┏━━

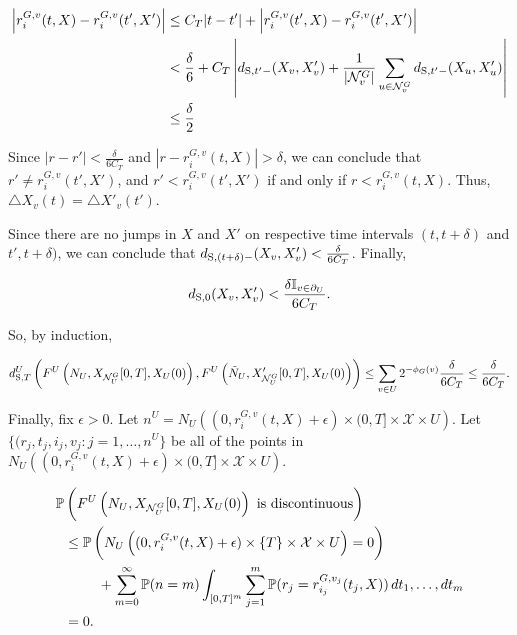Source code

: \documentclass[12pt]{article}
\newcommand{\mb}{\mathbb}
\newcommand{\mc}{\mathcal}
\newcommand{\te}{\text}
\newcommand{\ep}{\epsilon}
\newcommand{\ind}{\hspace{24pt}}
\newcommand{\pr}{\mb{P}}							%
\newcommand{\sta}{\mc{X}}							%
\newcommand{\gneigh}[2]{\mc{N}^{#1}_{#2}}			%
\newcommand{\bdry}[1]{\partial_{#1}}				%
\newcommand{\Xf}{X}									%
\newcommand{\poiss}{N}								%
\newcommand{\rate}{r}								%
\newcommand{\stmet}[1]{
\ifstrempty{#1}{
	d_{\te{S}}}{
	d_{\te{S},#1}}}									%
\newcommand{\poissv}[1]{_{#1}}						%
\newcommand{\vind}[1]{_{#1}}						%
\newcommand{\tme}[1]{(#1)}							%
\newcommand{\tmi}[1]{#1}							%
\newcommand{\vpara}[1]{^{#1}}						%
\newcommand{\stpara}[1]{_{#1}}						%
\newcommand{\gvpara}[2]{^{#1,#2}}					%
\newcommand{\jumpbd}[1]{C_{#1}}						%
\newcommand{\tmepro}[2]{(#1,#2)}					%
\newcommand{\ptsnum}{n}								%
\newcommand{\alt}[1]{\tilde{#1}}					%
\renewcommand{\it}[1]{_{#1}}						%
\begin{document}
\begin{align*}
\left|\rate\gvpara{G}{v}\stpara{i}\tmepro{t}{\Xf} - \rate\gvpara{G}{v}\stpara{i}\tmepro{t'}{\Xf'}\right| &\leq \jumpbd{T}|t - t'| + \left|\rate\gvpara{G}{v}\stpara{i}\tmepro{t'}{\Xf} - \rate\gvpara{G}{v}\stpara{i}\tmepro{t'}{\Xf'}\right|\\
&< \frac{\delta}{6} + \jumpbd{T}\left|\stmet{t'-}(\Xf\vind{v},\Xf'\vind{v}) + \frac{1}{|\gneigh{G}{v}|}\sum_{u\in \gneigh{G}{v}} \stmet{t'-}(\Xf\vind{u},\Xf'\vind{u})\right|\\
&\leq \frac{\delta}{2}
\end{align*}

Since \(|r - r'| < \frac{\delta}{6\jumpbd{T}}\) and \(|r - \rate\gvpara{G}{v}\stpara{i}\tmepro{t}{\Xf}| > \delta\), we can conclude that \(r' \neq \rate\gvpara{G}{v}\stpara{i}\tmepro{t'}{\Xf'}\), and \(r' < \rate\gvpara{G}{v}\stpara{i}\tmepro{t'}{\Xf'}\) if and only if \(r < \rate\gvpara{G}{v}\stpara{i}\tmepro{t}{\Xf}\). Thus, \(\triangle \Xf\vind{v}\tme{t} = \triangle\Xf'\vind{v}\tme{t'}\).

\ind Since there are no jumps in \(\Xf\) and \(\Xf'\) on respective time intervals \((t,t+\delta)\) and \(t',t+\delta)\), we can conclude that \(\stmet{(t + \delta)-}(\Xf\vind{v},\Xf'\vind{v}) < \frac{\delta}{6\jumpbd{T}}\). Finally, 

\[\stmet{0}(\Xf\vind{v},\Xf'\vind{v}) < \frac{\delta\mb{I}_{v \in \bdry{U}}}{6\jumpbd{T}}.\]

So, by induction,

\[\stmet{T}\vpara{U}\left(F\vpara{U}\left(\poiss\poissv{U},\Xf\vind{\gneigh{G}{U}}\tmi{[0,T]},\Xf\vind{U}\tme{0}\right), F\vpara{U}\left(\alt{\poiss}\poissv{U},\Xf'\vind{\gneigh{G}{U}}\tmi{[0,T]},\Xf\vind{U}\tme{0}\right)\right) \leq \sum_{v \in U}2^{-\phi_G(v)}\frac{\delta}{6\jumpbd{T}} \leq \frac{\delta}{6\jumpbd{T}}.\]

Finally, fix \(\ep > 0\). Let \(\ptsnum\vpara{U} = \poiss\poissv{U}\left((0,\rate\gvpara{G}{v}\stpara{i}\tmepro{t}{\Xf}+\ep)\times (0,T] \times \sta \times U\right)\). Let \(\{(r\it{j},t\it{j},i\it{j},v\it{j}:j=1,\dots,\ptsnum\vpara{U}\}\) be all of the points in \(\poiss\poissv{U}\left((0,\rate\gvpara{G}{v}\stpara{i}\tmepro{t}{\Xf}+\ep)\times (0,T] \times \sta \times U\right)\).

\begin{align*}
\pr&\left(F\vpara{U}\left(\poiss\poissv{U},\Xf\vind{\gneigh{G}{U}}\tmi{[0,T]},\Xf\vind{U}\tme{0}\right)\te{ is discontinuous}\right)\\
&\leq \pr\left(\poiss\poissv{U}\left((0,\rate\gvpara{G}{v}\stpara{i}\tmepro{t}{\Xf} + \ep)\times \{T\} \times \sta\times U\right)=0\right) \\
&\hspace{24 pt}+ \sum_{m=0}^\infty \pr(\ptsnum = m)\int_{[0,T]^m} \sum_{j=1}^m \pr(r\it{j} = \rate\gvpara{G}{v\it{j}}\stpara{i\it{j}}\tmepro{t\it{j}}{\Xf})\,dt\it{1},\dots,dt\it{m}\\
&=0.
\end{align*}
\end{document}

┗━━

__EXERCISE GOAL__. Write out all the material above exactly, with no image carried over.

__ANSWER AREA__.
Source code

: \documentclass[12pt]{article}
\newcommand{\mb}{\mathbb}
\newcommand{\mc}{\mathcal}
\newcommand{\te}{\text}
\newcommand{\ep}{\epsilon}
\newcommand{\ind}{\hspace{24pt}}
\newcommand{\pr}{\mb{P}}							%
\newcommand{\sta}{\mc{X}}							%
\newcommand{\gneigh}[2]{\mc{N}^{#1}_{#2}}			%
\newcommand{\bdry}[1]{\partial_{#1}}				%
\newcommand{\Xf}{X}									%
\newcommand{\poiss}{N}								%
\newcommand{\rate}{r}								%
\newcommand{\stmet}[1]{
\ifstrempty{#1}{
	d_{\te{S}}}{
	d_{\te{S},#1}}}									%
\newcommand{\poissv}[1]{_{#1}}						%
\newcommand{\vind}[1]{_{#1}}						%
\newcommand{\tme}[1]{(#1)}							%
\newcommand{\tmi}[1]{#1}							%
\newcommand{\vpara}[1]{^{#1}}						%
\newcommand{\stpara}[1]{_{#1}}						%
\newcommand{\gvpara}[2]{^{#1,#2}}					%
\newcommand{\jumpbd}[1]{C_{#1}}						%
\newcommand{\tmepro}[2]{(#1,#2)}					%
\newcommand{\ptsnum}{n}								%
\newcommand{\alt}[1]{\tilde{#1}}					%
\renewcommand{\it}[1]{_{#1}}						%
\begin{document}
\begin{align*}
\left|\rate\gvpara{G}{v}\stpara{i}\tmepro{t}{\Xf} - \rate\gvpara{G}{v}\stpara{i}\tmepro{t'}{\Xf'}\right| &\leq \jumpbd{T}|t - t'| + \left|\rate\gvpara{G}{v}\stpara{i}\tmepro{t'}{\Xf} - \rate\gvpara{G}{v}\stpara{i}\tmepro{t'}{\Xf'}\right|\\
&< \frac{\delta}{6} + \jumpbd{T}\left|\stmet{t'-}(\Xf\vind{v},\Xf'\vind{v}) + \frac{1}{|\gneigh{G}{v}|}\sum_{u\in \gneigh{G}{v}} \stmet{t'-}(\Xf\vind{u},\Xf'\vind{u})\right|\\
&\leq \frac{\delta}{2}
\end{align*}

Since \(|r - r'| < \frac{\delta}{6\jumpbd{T}}\) and \(|r - \rate\gvpara{G}{v}\stpara{i}\tmepro{t}{\Xf}| > \delta\), we can conclude that \(r' \neq \rate\gvpara{G}{v}\stpara{i}\tmepro{t'}{\Xf'}\), and \(r' < \rate\gvpara{G}{v}\stpara{i}\tmepro{t'}{\Xf'}\) if and only if \(r < \rate\gvpara{G}{v}\stpara{i}\tmepro{t}{\Xf}\). Thus, \(\triangle \Xf\vind{v}\tme{t} = \triangle\Xf'\vind{v}\tme{t'}\).

\ind Since there are no jumps in \(\Xf\) and \(\Xf'\) on respective time intervals \((t,t+\delta)\) and \(t',t+\delta)\), we can conclude that \(\stmet{(t + \delta)-}(\Xf\vind{v},\Xf'\vind{v}) < \frac{\delta}{6\jumpbd{T}}\). Finally, 

\[\stmet{0}(\Xf\vind{v},\Xf'\vind{v}) < \frac{\delta\mb{I}_{v \in \bdry{U}}}{6\jumpbd{T}}.\]

So, by induction,

\[\stmet{T}\vpara{U}\left(F\vpara{U}\left(\poiss\poissv{U},\Xf\vind{\gneigh{G}{U}}\tmi{[0,T]},\Xf\vind{U}\tme{0}\right), F\vpara{U}\left(\alt{\poiss}\poissv{U},\Xf'\vind{\gneigh{G}{U}}\tmi{[0,T]},\Xf\vind{U}\tme{0}\right)\right) \leq \sum_{v \in U}2^{-\phi_G(v)}\frac{\delta}{6\jumpbd{T}} \leq \frac{\delta}{6\jumpbd{T}}.\]

Finally, fix \(\ep > 0\). Let \(\ptsnum\vpara{U} = \poiss\poissv{U}\left((0,\rate\gvpara{G}{v}\stpara{i}\tmepro{t}{\Xf}+\ep)\times (0,T] \times \sta \times U\right)\). Let \(\{(r\it{j},t\it{j},i\it{j},v\it{j}:j=1,\dots,\ptsnum\vpara{U}\}\) be all of the points in \(\poiss\poissv{U}\left((0,\rate\gvpara{G}{v}\stpara{i}\tmepro{t}{\Xf}+\ep)\times (0,T] \times \sta \times U\right)\).

\begin{align*}
\pr&\left(F\vpara{U}\left(\poiss\poissv{U},\Xf\vind{\gneigh{G}{U}}\tmi{[0,T]},\Xf\vind{U}\tme{0}\right)\te{ is discontinuous}\right)\\
&\leq \pr\left(\poiss\poissv{U}\left((0,\rate\gvpara{G}{v}\stpara{i}\tmepro{t}{\Xf} + \ep)\times \{T\} \times \sta\times U\right)=0\right) \\
&\hspace{24 pt}+ \sum_{m=0}^\infty \pr(\ptsnum = m)\int_{[0,T]^m} \sum_{j=1}^m \pr(r\it{j} = \rate\gvpara{G}{v\it{j}}\stpara{i\it{j}}\tmepro{t\it{j}}{\Xf})\,dt\it{1},\dots,dt\it{m}\\
&=0.
\end{align*}
\end{document}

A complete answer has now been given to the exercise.